Charles Ebner, director of community development, said a sudden interest by developers in building senior citizen hotels and community care facilities prompted the moratorium, which expires Oct. 31.
City officials said two applications were on file at City Hall when the moratorium was imposed earlier this month. One application has been withdrawn, officials said, while the second application remains active.
Jack Gonsalves, assistant director of community development, said senior hotels and community care facilities do not fall into any current city category in regard to requirements for such items as open space and parking. They fall somewhere between an apartment complex and a convalescent home, he said, but really do not fit into either category.
Pablo Malana, president of Lakewood Gardens Inc., said his firm wants to build an 84-bed retirement home near Norwalk and Pioneer boulevards. Malana said he is upset about the moratorium.
“I don’t know why the city all of a sudden has made this moratorium,” Malana said. “We did everything they asked. Everything was OK with the Lakewood Review Board, then all of a sudden they said there was a moratorium.”
“The only conclusion I can draw is that because the city is run by whites and we are Asians, the city thinks we are moving in on them.”

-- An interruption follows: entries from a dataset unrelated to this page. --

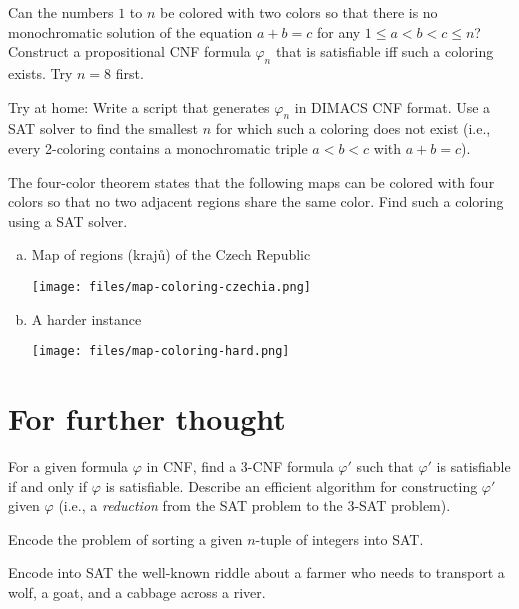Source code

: \begin{problem}
    Can the numbers $1$ to $n$ be colored with two colors so that there is no monochromatic solution of the equation
    $a+b=c$ for any $1\leq a<b<c\leq n$? Construct a propositional CNF formula $\varphi_n$ that is satisfiable iff such a coloring exists. Try $n=8$ first.
    
    Try at home: Write a script that generates $\varphi_n$ in DIMACS CNF format. Use a SAT solver to find the smallest $n$ for which such a coloring does not exist (i.e., every 2-coloring contains a monochromatic triple $a<b<c$ with $a+b=c$).
\end{problem}

    
\begin{problem}

    The four-color theorem states that the following maps can be colored with four colors so that no two adjacent regions share the same color. Find such a coloring using a SAT solver.
    \begin{multicols}{2}
    \begin{enumerate}[(a)]
        \item Map of regions (krajů) of the Czech Republic  
        
        \vfill \texttt{[image: files/map-coloring-czechia.png]} \vfill
        
        \item A harder instance  
        
        \vfill \texttt{[image: files/map-coloring-hard.png]} \vfill
    \end{enumerate}
    \end{multicols}

\end{problem}



\section*{For further thought}
    
    
\begin{problem} 
    
    For a given formula $\varphi$ in CNF, find a 3-CNF formula $\varphi'$ such that $\varphi'$ is satisfiable if and only if $\varphi$ is satisfiable. Describe an efficient algorithm for constructing $\varphi'$ given $\varphi$ (i.e., a \emph{reduction} from the SAT problem to the 3-SAT problem).

\end{problem}


\begin{problem}
    Encode the problem of sorting a given $n$-tuple of integers into SAT.
\end{problem}

\begin{problem}
    Encode into SAT the well-known riddle about a farmer who needs to transport a wolf, a goat, and a cabbage across a river.
\end{problem}


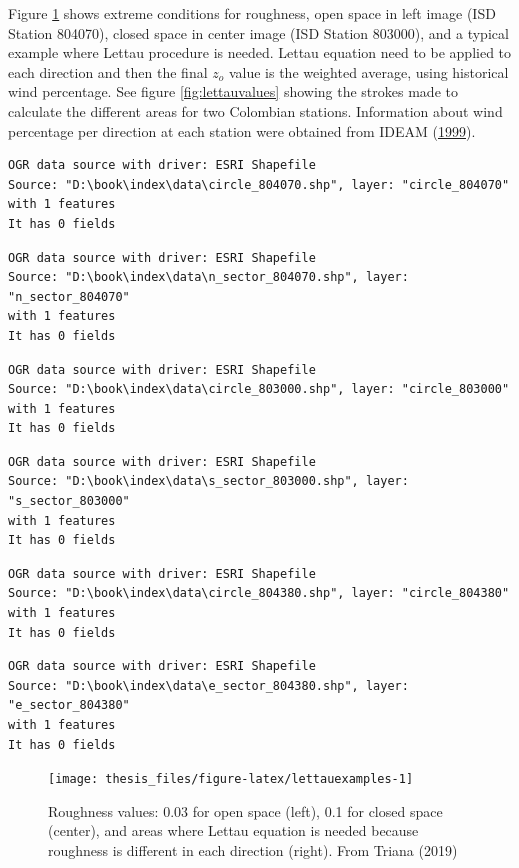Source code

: \documentclass[12pt,oneside]{reedthesis}
\begin{document}
Figure \ref{fig:lettauexamples} shows extreme conditions for roughness, open space in left image (ISD Station 804070), closed space in center image (ISD Station 803000), and a typical example where Lettau procedure is needed. Lettau equation need to be applied to each direction and then the final \(z_o\) value is the weighted average, using historical wind percentage. See figure \ref{fig:lettauvalues} showing the strokes made to calculate the different areas for two Colombian stations. Information about wind percentage per direction at each station were obtained from IDEAM (\protect\hyperlink{ref-ideam1999}{1999}).

\footnotesize
\begin{verbatim}
OGR data source with driver: ESRI Shapefile 
Source: "D:\book\index\data\circle_804070.shp", layer: "circle_804070"
with 1 features
It has 0 fields
\end{verbatim}
\begin{verbatim}
OGR data source with driver: ESRI Shapefile 
Source: "D:\book\index\data\n_sector_804070.shp", layer: "n_sector_804070"
with 1 features
It has 0 fields
\end{verbatim}
\begin{verbatim}
OGR data source with driver: ESRI Shapefile 
Source: "D:\book\index\data\circle_803000.shp", layer: "circle_803000"
with 1 features
It has 0 fields
\end{verbatim}
\begin{verbatim}
OGR data source with driver: ESRI Shapefile 
Source: "D:\book\index\data\s_sector_803000.shp", layer: "s_sector_803000"
with 1 features
It has 0 fields
\end{verbatim}
\begin{verbatim}
OGR data source with driver: ESRI Shapefile 
Source: "D:\book\index\data\circle_804380.shp", layer: "circle_804380"
with 1 features
It has 0 fields
\end{verbatim}
\begin{verbatim}
OGR data source with driver: ESRI Shapefile 
Source: "D:\book\index\data\e_sector_804380.shp", layer: "e_sector_804380"
with 1 features
It has 0 fields
\end{verbatim}
\begin{figure}

{\centering \texttt{[image: thesis\_files/figure-latex/lettauexamples-1]} 

}

\caption{Roughness values: 0.03 for open space (left), 0.1 for closed space (center), and areas where Lettau equation is needed because roughness is different in each direction (right). From Triana (2019)}\label{fig:lettauexamples}
\end{figure}
\normalsize
\end{document}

Gonsalves disagreed strongly with Malana.
“First of all, it had nothing to do with whether he is a minority,” Gonsalves said.
“The kind of development that he’s talking about is completely different than a regular apartment complex and I’m sure he’s aware of that,” he said.
“There’s no development criteria that would allow us to make an intelligent decision about his project. We tried to explain that to him, but apparently we failed.”
During the moratorium, the Planning Commission is conducting a study on the issue and will make recommendations to the council next month regarding development standards, Ebner said.
Ebner said that the moratorium will ensure that no new senior citizen community care facility will be permitted without meeting the minimum standards developed by the study.
Gonsalves said he is aware of only two existing senior citizen facilities--a convalescent home and an apartment complex. He said he doesn’t know what has sparked the sudden interest except an increase in the number of senior citizens in the city.
In 1980, 7.6% of Lakewood’s 74,700 residents were over age 65. It is estimated that percentage had risen to 9.7% in 1984 and would reach 12.5% in 1989.